Cuban President Miguel Díaz-Canel in an interview with NBC's Kristen Welker. Photo: NBC News.
During an interview with the US mainstream media, NBC News’ Meet the Press program, Cuban President Miguel Díaz-Canel stated that he will not resign from his position. In response to journalist Kristen Welker’s question about whether he would resign to “save his country,” the Cuban president replied that “surrender does not exist in the revolutionary vocabulary.
He emphasized that his mandate comes from the Cuban people, not from foreign powers. “In Cuba, those who hold leadership positions are not elected by the US government, nor do they have a mandate from that government,” he remarked, adding that he would only leave the presidency if the Cuban citizens considered him incapable of representing them.
“We have a free and sovereign state… we enjoy self-determination and independence,” the president said. He also asked Welker whether the question about his resignation was authored by her or by the US State Department.

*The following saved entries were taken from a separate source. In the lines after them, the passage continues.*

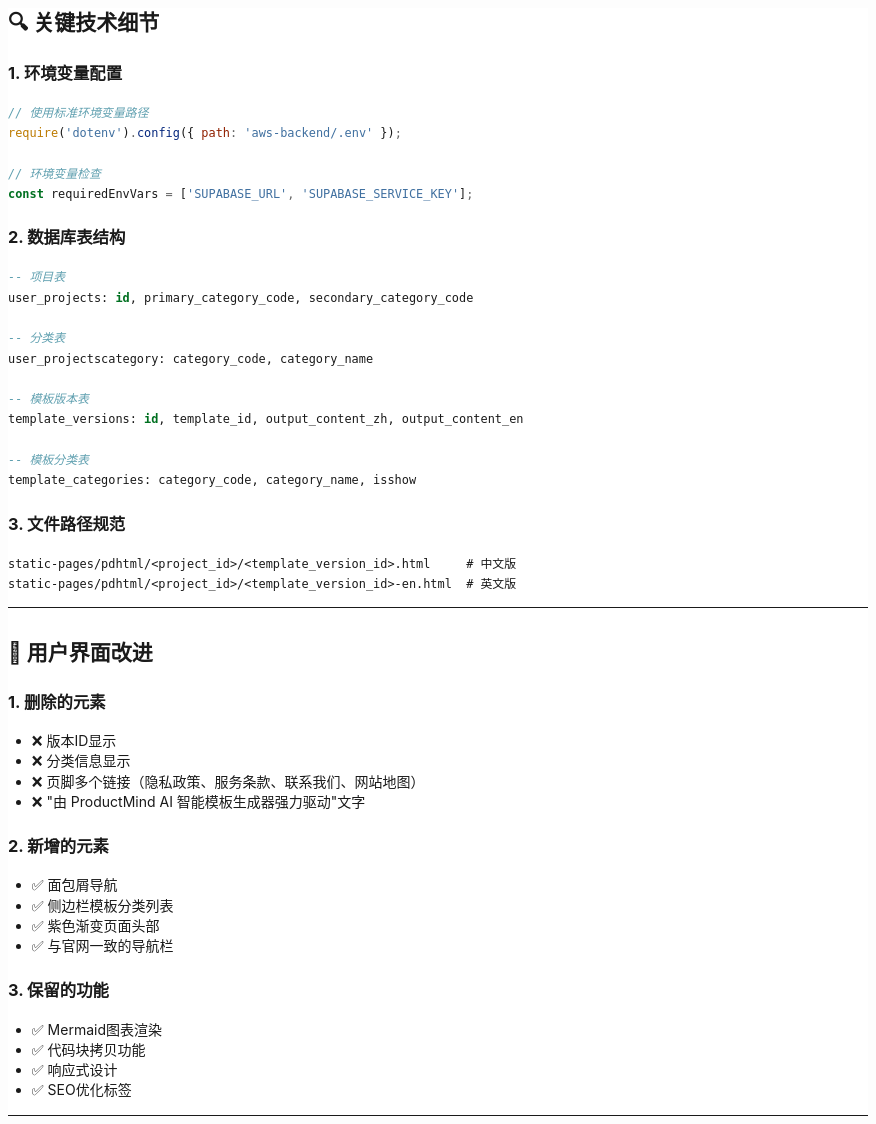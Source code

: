 
## 🔍 关键技术细节

### 1. 环境变量配置
```javascript
// 使用标准环境变量路径
require('dotenv').config({ path: 'aws-backend/.env' });

// 环境变量检查
const requiredEnvVars = ['SUPABASE_URL', 'SUPABASE_SERVICE_KEY'];
```

### 2. 数据库表结构
```sql
-- 项目表
user_projects: id, primary_category_code, secondary_category_code

-- 分类表  
user_projectscategory: category_code, category_name

-- 模板版本表
template_versions: id, template_id, output_content_zh, output_content_en

-- 模板分类表
template_categories: category_code, category_name, isshow
```

### 3. 文件路径规范
```
static-pages/pdhtml/<project_id>/<template_version_id>.html     # 中文版
static-pages/pdhtml/<project_id>/<template_version_id>-en.html  # 英文版
```

---

## 🎨 用户界面改进

### 1. 删除的元素
- ❌ 版本ID显示
- ❌ 分类信息显示
- ❌ 页脚多个链接（隐私政策、服务条款、联系我们、网站地图）
- ❌ "由 ProductMind AI 智能模板生成器强力驱动"文字

### 2. 新增的元素
- ✅ 面包屑导航
- ✅ 侧边栏模板分类列表
- ✅ 紫色渐变页面头部
- ✅ 与官网一致的导航栏

### 3. 保留的功能
- ✅ Mermaid图表渲染
- ✅ 代码块拷贝功能
- ✅ 响应式设计
- ✅ SEO优化标签

---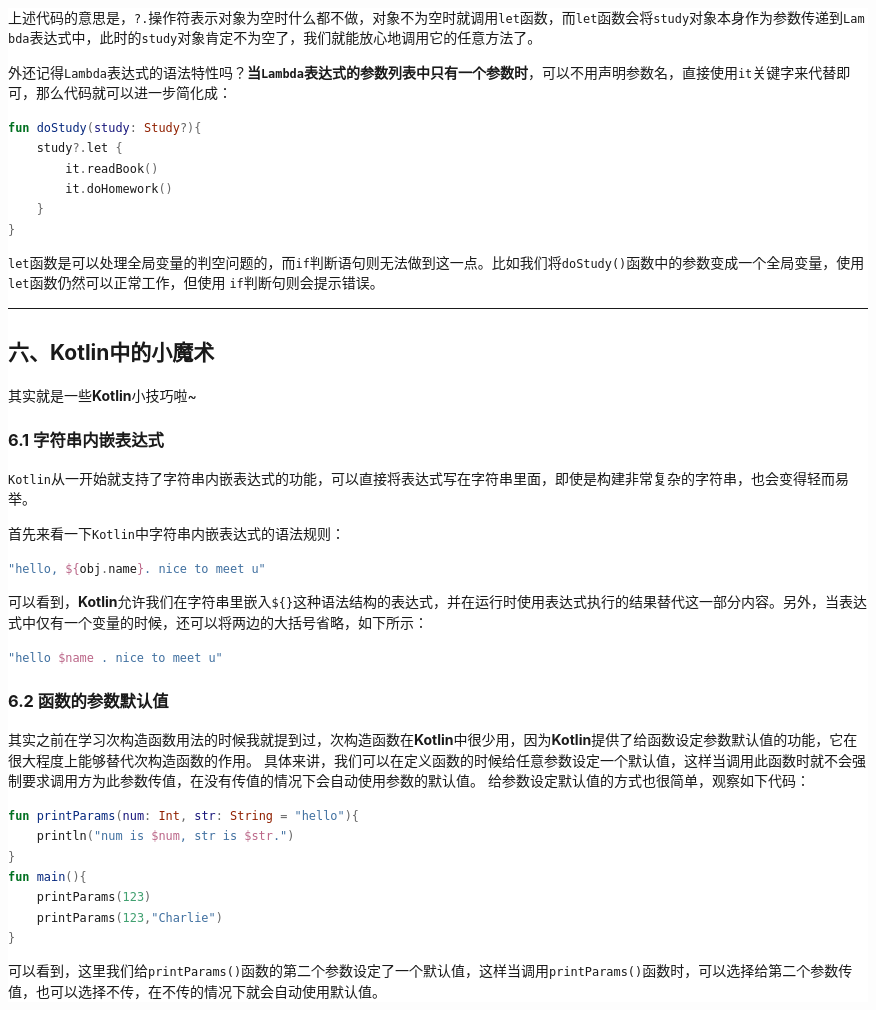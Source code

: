 上述代码的意思是，`?.`操作符表示对象为空时什么都不做，对象不为空时就调用`let`函数，而`let`函数会将`study`对象本身作为参数传递到`Lambda`表达式中，此时的`study`对象肯定不为空了，我们就能放心地调用它的任意方法了。

外还记得`Lambda`表达式的语法特性吗？**当`Lambda`表达式的参数列表中只有一个参数时**，可以不用声明参数名，直接使用`it`关键字来代替即可，那么代码就可以进一步简化成：

```kotlin
fun doStudy(study: Study?){
    study?.let {
        it.readBook()
        it.doHomework()
    }
}
```

`let`函数是可以处理全局变量的判空问题的，而`if`判断语句则无法做到这一点。比如我们将`doStudy()`函数中的参数变成一个全局变量，使用`let`函数仍然可以正常工作，但使用 `if`判断句则会提示错误。

---

## 六、Kotlin中的小魔术

其实就是一些**Kotlin**小技巧啦~

### 6.1 字符串内嵌表达式

`Kotlin`从一开始就支持了字符串内嵌表达式的功能，可以直接将表达式写在字符串里面，即使是构建非常复杂的字符串，也会变得轻而易举。

首先来看一下`Kotlin`中字符串内嵌表达式的语法规则：

```kotlin
"hello, ${obj.name}. nice to meet u"
```

可以看到，**Kotlin**允许我们在字符串里嵌入`${}`这种语法结构的表达式，并在运行时使用表达式执行的结果替代这一部分内容。另外，当表达式中仅有一个变量的时候，还可以将两边的大括号省略，如下所示：

```kotlin
"hello $name . nice to meet u"
```

### 6.2 函数的参数默认值

其实之前在学习次构造函数用法的时候我就提到过，次构造函数在**Kotlin**中很少用，因为**Kotlin**提供了给函数设定参数默认值的功能，它在很大程度上能够替代次构造函数的作用。
具体来讲，我们可以在定义函数的时候给任意参数设定一个默认值，这样当调用此函数时就不会强制要求调用方为此参数传值，在没有传值的情况下会自动使用参数的默认值。
给参数设定默认值的方式也很简单，观察如下代码：

```kotlin
fun printParams(num: Int, str: String = "hello"){
    println("num is $num, str is $str.")
}
fun main(){
    printParams(123)
    printParams(123,"Charlie")
}
```

可以看到，这里我们给`printParams()`函数的第二个参数设定了一个默认值，这样当调用`printParams()`函数时，可以选择给第二个参数传值，也可以选择不传，在不传的情况下就会自动使用默认值。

Regarding the diplomatic aspect, the Cuban president reiterated his willingness to negotiate with the United States. “We can negotiate, but without US pressures or intervention attempts on the table,” he emphasized.
The president’s statements come in a pressure scenario, marked by an intensification of the six-decade-long US blockade against Cuba and constant threats of intervention coming from US President Donald Trump.
At the United Nations’ International Conference on Coercive Measures, Díaz-Canel recently decried that the US blockade has caused critical situations in the healthcare system, affecting surgeries and vital treatments due to the lack of electricity.
Additionally, he stated that the fuel shortage has caused a near-total paralysis of public and private transportation. This has simultaneously affected businesses and food production, negatively impacting the supply of basic goods.
What the president described is a direct result of the executive order signed by Trump on January 29 of this year. This measure empowers Washington to sanction countries that supply oil to Cuba, leading to a fuel shortage in the country.
To justify his executive order, Trump had declared a national emergency by considering Cuba an unusual and extraordinary threat to US national security. Amid Trump’s onslaught, international solidarity has manifested through statements, demonstrations, and the dispatch of humanitarian aid.
In this vein, at the end of March, the Russian tanker Anatoly Kolodkin arrived in Cuba carrying 740,000 barrels of crude oil, equivalent to 100,000 tons. The shipment is vital to alleviate the energy crisis.